▶ _Work instruction_
Here are some records. Repeat them all exactly.

▶ _Supplied data_

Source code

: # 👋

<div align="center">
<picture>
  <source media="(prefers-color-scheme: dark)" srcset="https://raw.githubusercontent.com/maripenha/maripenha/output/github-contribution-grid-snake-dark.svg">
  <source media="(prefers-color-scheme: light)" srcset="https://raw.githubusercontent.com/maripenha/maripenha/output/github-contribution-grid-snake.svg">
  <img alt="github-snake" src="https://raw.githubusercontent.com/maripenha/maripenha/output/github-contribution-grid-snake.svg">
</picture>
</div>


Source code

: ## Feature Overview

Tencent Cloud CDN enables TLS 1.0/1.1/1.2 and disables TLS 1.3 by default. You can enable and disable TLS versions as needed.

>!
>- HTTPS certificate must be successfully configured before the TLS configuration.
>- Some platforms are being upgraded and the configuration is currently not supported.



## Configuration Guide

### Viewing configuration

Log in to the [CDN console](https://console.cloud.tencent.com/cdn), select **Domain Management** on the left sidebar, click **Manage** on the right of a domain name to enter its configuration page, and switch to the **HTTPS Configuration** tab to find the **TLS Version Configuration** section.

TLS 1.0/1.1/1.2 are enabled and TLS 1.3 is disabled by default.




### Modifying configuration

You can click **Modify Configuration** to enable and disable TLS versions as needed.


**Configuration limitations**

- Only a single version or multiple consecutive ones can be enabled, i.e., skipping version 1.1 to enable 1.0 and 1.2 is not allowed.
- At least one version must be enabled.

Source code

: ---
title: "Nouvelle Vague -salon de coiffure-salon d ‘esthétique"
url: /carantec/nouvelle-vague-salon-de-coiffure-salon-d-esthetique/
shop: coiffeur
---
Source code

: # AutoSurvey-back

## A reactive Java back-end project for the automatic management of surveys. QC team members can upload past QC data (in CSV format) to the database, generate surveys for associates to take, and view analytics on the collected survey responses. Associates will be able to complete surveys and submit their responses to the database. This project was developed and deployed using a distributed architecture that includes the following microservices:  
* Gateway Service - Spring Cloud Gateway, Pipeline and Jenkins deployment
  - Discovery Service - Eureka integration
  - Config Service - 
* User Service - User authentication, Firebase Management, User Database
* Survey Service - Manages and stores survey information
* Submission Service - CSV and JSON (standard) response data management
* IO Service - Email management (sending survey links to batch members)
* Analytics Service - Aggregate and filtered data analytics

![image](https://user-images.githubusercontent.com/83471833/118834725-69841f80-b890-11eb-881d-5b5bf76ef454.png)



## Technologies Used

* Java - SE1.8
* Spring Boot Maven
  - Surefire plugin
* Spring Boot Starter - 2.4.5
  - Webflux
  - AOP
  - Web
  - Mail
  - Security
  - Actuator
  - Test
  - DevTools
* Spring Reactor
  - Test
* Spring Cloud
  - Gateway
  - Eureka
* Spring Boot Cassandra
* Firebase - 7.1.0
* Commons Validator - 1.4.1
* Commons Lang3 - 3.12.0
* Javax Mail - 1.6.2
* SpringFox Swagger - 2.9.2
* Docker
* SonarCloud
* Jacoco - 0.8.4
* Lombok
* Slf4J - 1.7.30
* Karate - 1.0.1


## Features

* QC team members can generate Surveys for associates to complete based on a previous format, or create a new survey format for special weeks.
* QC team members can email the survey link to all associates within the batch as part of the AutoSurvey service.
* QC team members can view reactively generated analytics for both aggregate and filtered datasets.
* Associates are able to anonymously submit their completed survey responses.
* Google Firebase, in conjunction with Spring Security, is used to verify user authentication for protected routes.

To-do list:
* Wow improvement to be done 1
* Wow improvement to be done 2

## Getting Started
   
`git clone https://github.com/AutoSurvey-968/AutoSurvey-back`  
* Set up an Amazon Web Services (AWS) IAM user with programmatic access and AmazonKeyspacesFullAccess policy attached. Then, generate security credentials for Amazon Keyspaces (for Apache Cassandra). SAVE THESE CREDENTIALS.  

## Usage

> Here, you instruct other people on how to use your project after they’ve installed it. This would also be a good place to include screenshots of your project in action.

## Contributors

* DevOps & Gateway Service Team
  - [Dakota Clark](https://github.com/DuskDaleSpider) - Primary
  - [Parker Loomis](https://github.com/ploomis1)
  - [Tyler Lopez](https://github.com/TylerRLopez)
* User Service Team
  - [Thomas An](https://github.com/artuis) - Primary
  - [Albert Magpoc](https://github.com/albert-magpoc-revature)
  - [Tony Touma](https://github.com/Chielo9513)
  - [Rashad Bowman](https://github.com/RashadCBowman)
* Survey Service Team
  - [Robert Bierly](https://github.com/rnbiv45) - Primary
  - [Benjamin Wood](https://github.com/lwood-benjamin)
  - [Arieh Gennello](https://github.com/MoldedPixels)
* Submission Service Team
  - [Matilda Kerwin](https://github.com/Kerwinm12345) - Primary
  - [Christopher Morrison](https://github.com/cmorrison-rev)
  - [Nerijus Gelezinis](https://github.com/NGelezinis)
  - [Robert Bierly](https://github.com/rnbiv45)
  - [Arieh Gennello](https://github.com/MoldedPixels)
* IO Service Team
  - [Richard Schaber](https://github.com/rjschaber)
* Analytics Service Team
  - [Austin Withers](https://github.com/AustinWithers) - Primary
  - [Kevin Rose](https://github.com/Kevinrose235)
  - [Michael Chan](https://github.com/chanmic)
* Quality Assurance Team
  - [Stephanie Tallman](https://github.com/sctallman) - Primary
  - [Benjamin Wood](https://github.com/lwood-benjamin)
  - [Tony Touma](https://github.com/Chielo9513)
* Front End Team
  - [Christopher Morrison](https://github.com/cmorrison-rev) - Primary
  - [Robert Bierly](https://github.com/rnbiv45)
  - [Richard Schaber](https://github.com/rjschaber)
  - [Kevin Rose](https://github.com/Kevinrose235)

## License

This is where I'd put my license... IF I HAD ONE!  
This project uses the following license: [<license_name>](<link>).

▶ _Solution to the problem_
Source code

: # 👋

<div align="center">
<picture>
  <source media="(prefers-color-scheme: dark)" srcset="https://raw.githubusercontent.com/maripenha/maripenha/output/github-contribution-grid-snake-dark.svg">
  <source media="(prefers-color-scheme: light)" srcset="https://raw.githubusercontent.com/maripenha/maripenha/output/github-contribution-grid-snake.svg">
  <img alt="github-snake" src="https://raw.githubusercontent.com/maripenha/maripenha/output/github-contribution-grid-snake.svg">
</picture>
</div>


Source code

: ## Feature Overview

Tencent Cloud CDN enables TLS 1.0/1.1/1.2 and disables TLS 1.3 by default. You can enable and disable TLS versions as needed.

>!
>- HTTPS certificate must be successfully configured before the TLS configuration.
>- Some platforms are being upgraded and the configuration is currently not supported.



## Configuration Guide

### Viewing configuration

Log in to the [CDN console](https://console.cloud.tencent.com/cdn), select **Domain Management** on the left sidebar, click **Manage** on the right of a domain name to enter its configuration page, and switch to the **HTTPS Configuration** tab to find the **TLS Version Configuration** section.

TLS 1.0/1.1/1.2 are enabled and TLS 1.3 is disabled by default.




### Modifying configuration

You can click **Modify Configuration** to enable and disable TLS versions as needed.


**Configuration limitations**

- Only a single version or multiple consecutive ones can be enabled, i.e., skipping version 1.1 to enable 1.0 and 1.2 is not allowed.
- At least one version must be enabled.

Source code

: ---
title: "Nouvelle Vague -salon de coiffure-salon d ‘esthétique"
url: /carantec/nouvelle-vague-salon-de-coiffure-salon-d-esthetique/
shop: coiffeur
---
Source code

: # AutoSurvey-back

## A reactive Java back-end project for the automatic management of surveys. QC team members can upload past QC data (in CSV format) to the database, generate surveys for associates to take, and view analytics on the collected survey responses. Associates will be able to complete surveys and submit their responses to the database. This project was developed and deployed using a distributed architecture that includes the following microservices:  
* Gateway Service - Spring Cloud Gateway, Pipeline and Jenkins deployment
  - Discovery Service - Eureka integration
  - Config Service - 
* User Service - User authentication, Firebase Management, User Database
* Survey Service - Manages and stores survey information
* Submission Service - CSV and JSON (standard) response data management
* IO Service - Email management (sending survey links to batch members)
* Analytics Service - Aggregate and filtered data analytics

![image](https://user-images.githubusercontent.com/83471833/118834725-69841f80-b890-11eb-881d-5b5bf76ef454.png)



## Technologies Used

* Java - SE1.8
* Spring Boot Maven
  - Surefire plugin
* Spring Boot Starter - 2.4.5
  - Webflux
  - AOP
  - Web
  - Mail
  - Security
  - Actuator
  - Test
  - DevTools
* Spring Reactor
  - Test
* Spring Cloud
  - Gateway
  - Eureka
* Spring Boot Cassandra
* Firebase - 7.1.0
* Commons Validator - 1.4.1
* Commons Lang3 - 3.12.0
* Javax Mail - 1.6.2
* SpringFox Swagger - 2.9.2
* Docker
* SonarCloud
* Jacoco - 0.8.4
* Lombok
* Slf4J - 1.7.30
* Karate - 1.0.1


## Features

* QC team members can generate Surveys for associates to complete based on a previous format, or create a new survey format for special weeks.
* QC team members can email the survey link to all associates within the batch as part of the AutoSurvey service.
* QC team members can view reactively generated analytics for both aggregate and filtered datasets.
* Associates are able to anonymously submit their completed survey responses.
* Google Firebase, in conjunction with Spring Security, is used to verify user authentication for protected routes.

To-do list:
* Wow improvement to be done 1
* Wow improvement to be done 2

## Getting Started
   
`git clone https://github.com/AutoSurvey-968/AutoSurvey-back`  
* Set up an Amazon Web Services (AWS) IAM user with programmatic access and AmazonKeyspacesFullAccess policy attached. Then, generate security credentials for Amazon Keyspaces (for Apache Cassandra). SAVE THESE CREDENTIALS.  

## Usage

> Here, you instruct other people on how to use your project after they’ve installed it. This would also be a good place to include screenshots of your project in action.

## Contributors

* DevOps & Gateway Service Team
  - [Dakota Clark](https://github.com/DuskDaleSpider) - Primary
  - [Parker Loomis](https://github.com/ploomis1)
  - [Tyler Lopez](https://github.com/TylerRLopez)
* User Service Team
  - [Thomas An](https://github.com/artuis) - Primary
  - [Albert Magpoc](https://github.com/albert-magpoc-revature)
  - [Tony Touma](https://github.com/Chielo9513)
  - [Rashad Bowman](https://github.com/RashadCBowman)
* Survey Service Team
  - [Robert Bierly](https://github.com/rnbiv45) - Primary
  - [Benjamin Wood](https://github.com/lwood-benjamin)
  - [Arieh Gennello](https://github.com/MoldedPixels)
* Submission Service Team
  - [Matilda Kerwin](https://github.com/Kerwinm12345) - Primary
  - [Christopher Morrison](https://github.com/cmorrison-rev)
  - [Nerijus Gelezinis](https://github.com/NGelezinis)
  - [Robert Bierly](https://github.com/rnbiv45)
  - [Arieh Gennello](https://github.com/MoldedPixels)
* IO Service Team
  - [Richard Schaber](https://github.com/rjschaber)
* Analytics Service Team
  - [Austin Withers](https://github.com/AustinWithers) - Primary
  - [Kevin Rose](https://github.com/Kevinrose235)
  - [Michael Chan](https://github.com/chanmic)
* Quality Assurance Team
  - [Stephanie Tallman](https://github.com/sctallman) - Primary
  - [Benjamin Wood](https://github.com/lwood-benjamin)
  - [Tony Touma](https://github.com/Chielo9513)
* Front End Team
  - [Christopher Morrison](https://github.com/cmorrison-rev) - Primary
  - [Robert Bierly](https://github.com/rnbiv45)
  - [Richard Schaber](https://github.com/rjschaber)
  - [Kevin Rose](https://github.com/Kevinrose235)

## License

This is where I'd put my license... IF I HAD ONE!  
This project uses the following license: [<license_name>](<link>).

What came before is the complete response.